Jack Martin 2 years, 6 months ago

At KU no tax dollars go to pay coaches.

Jack Martin 2 years, 6 months ago

I don't have a separate breakout of tax dollars, but can tell you that the university funds that go to Kansas Athletics are largely to cover maintenance and custodial services, as well as a portion of the AD's salary (for purposes of institutional control).

Even after this, the net benefit Kansas Athletics provided to the university through things like licensing revenue and tuition for student-athletes was $12.6 million in FY 2010.

thinkinganalytically 2 years, 6 months ago

If you are going to claim tuition as a benefit from athletics to the university, then the contribution of the athletic corporation does not come close to the benefit provided by non-NCAA athletics at Kansas and a small fraction of the benefits provided by non athletes.

When you say net benefit, do you mean the difference between the payment of tuition to the university and the cost to the university of educating NCAA athletes or did you leave the cost part out of the calculation?

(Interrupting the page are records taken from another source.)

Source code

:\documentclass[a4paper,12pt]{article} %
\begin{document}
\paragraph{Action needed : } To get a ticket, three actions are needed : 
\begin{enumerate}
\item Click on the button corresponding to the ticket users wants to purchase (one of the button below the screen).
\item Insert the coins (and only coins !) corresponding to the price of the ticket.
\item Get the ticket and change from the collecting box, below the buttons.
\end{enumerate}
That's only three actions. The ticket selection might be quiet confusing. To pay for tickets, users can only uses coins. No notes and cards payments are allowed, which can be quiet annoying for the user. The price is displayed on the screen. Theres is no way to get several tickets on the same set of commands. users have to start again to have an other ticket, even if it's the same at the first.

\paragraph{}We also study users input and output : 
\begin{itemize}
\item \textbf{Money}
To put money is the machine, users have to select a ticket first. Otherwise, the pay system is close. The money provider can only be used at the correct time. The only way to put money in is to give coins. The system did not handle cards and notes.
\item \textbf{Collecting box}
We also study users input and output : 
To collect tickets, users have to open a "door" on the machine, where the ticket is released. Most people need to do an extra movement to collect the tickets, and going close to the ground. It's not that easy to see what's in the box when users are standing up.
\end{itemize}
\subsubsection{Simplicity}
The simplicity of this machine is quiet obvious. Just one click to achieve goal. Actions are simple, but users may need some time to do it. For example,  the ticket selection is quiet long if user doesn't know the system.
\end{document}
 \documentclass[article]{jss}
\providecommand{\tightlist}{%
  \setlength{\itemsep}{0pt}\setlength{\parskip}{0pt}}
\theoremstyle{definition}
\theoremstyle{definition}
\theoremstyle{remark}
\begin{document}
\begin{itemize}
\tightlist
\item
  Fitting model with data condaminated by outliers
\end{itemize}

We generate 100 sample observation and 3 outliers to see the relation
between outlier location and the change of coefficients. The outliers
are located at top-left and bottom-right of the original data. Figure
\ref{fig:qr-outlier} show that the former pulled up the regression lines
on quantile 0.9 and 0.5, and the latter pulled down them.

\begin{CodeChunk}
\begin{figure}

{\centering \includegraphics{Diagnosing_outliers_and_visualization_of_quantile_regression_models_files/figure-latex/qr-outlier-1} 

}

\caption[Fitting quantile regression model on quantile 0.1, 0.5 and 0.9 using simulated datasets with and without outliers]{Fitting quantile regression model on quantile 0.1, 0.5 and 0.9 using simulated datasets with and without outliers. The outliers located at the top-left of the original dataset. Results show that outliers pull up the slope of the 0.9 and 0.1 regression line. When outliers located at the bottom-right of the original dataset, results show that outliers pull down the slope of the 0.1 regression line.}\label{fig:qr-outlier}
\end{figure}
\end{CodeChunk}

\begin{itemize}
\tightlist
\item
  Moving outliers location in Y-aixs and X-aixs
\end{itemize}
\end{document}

just_another_bozo_on_this_bus 2 years, 6 months ago

How would the taxpayers do net if we considered the property and sales taxes not collected on and at $multi-million facilities used by coaches and administrators in what is an extremely profitable venture?

repaste 2 years, 6 months ago

Even tax free donations are loss of tax dollars.

Mike George 2 years, 6 months ago

Just as every breath you take contains oxygen we could be using to grow useful, green plants.

thinkinganalytically 2 years, 6 months ago

Jack,

Money is fungible. Tax dollars that go to pay for administrative costs, utilities, etc. free up non-tax dollars to pay coaches. You are making a distinction that is not meaningful.

The real injustice is that some students are forced to take out loans in order to pay student fees to support the athletic corporation. It is a transfer from the relatively poor to the relatively rich.

repaste 2 years, 6 months ago

If the tax dollars pay the electric bill, the secretaries, etc., then they are freeing money to go to coaches. No problem - just truth.

repaste 2 years, 6 months ago

"depreciation and debt service" = Stadiums, offices. " federal Work Study amounts for athletes" = Anyone know? "athlete "paychecks"?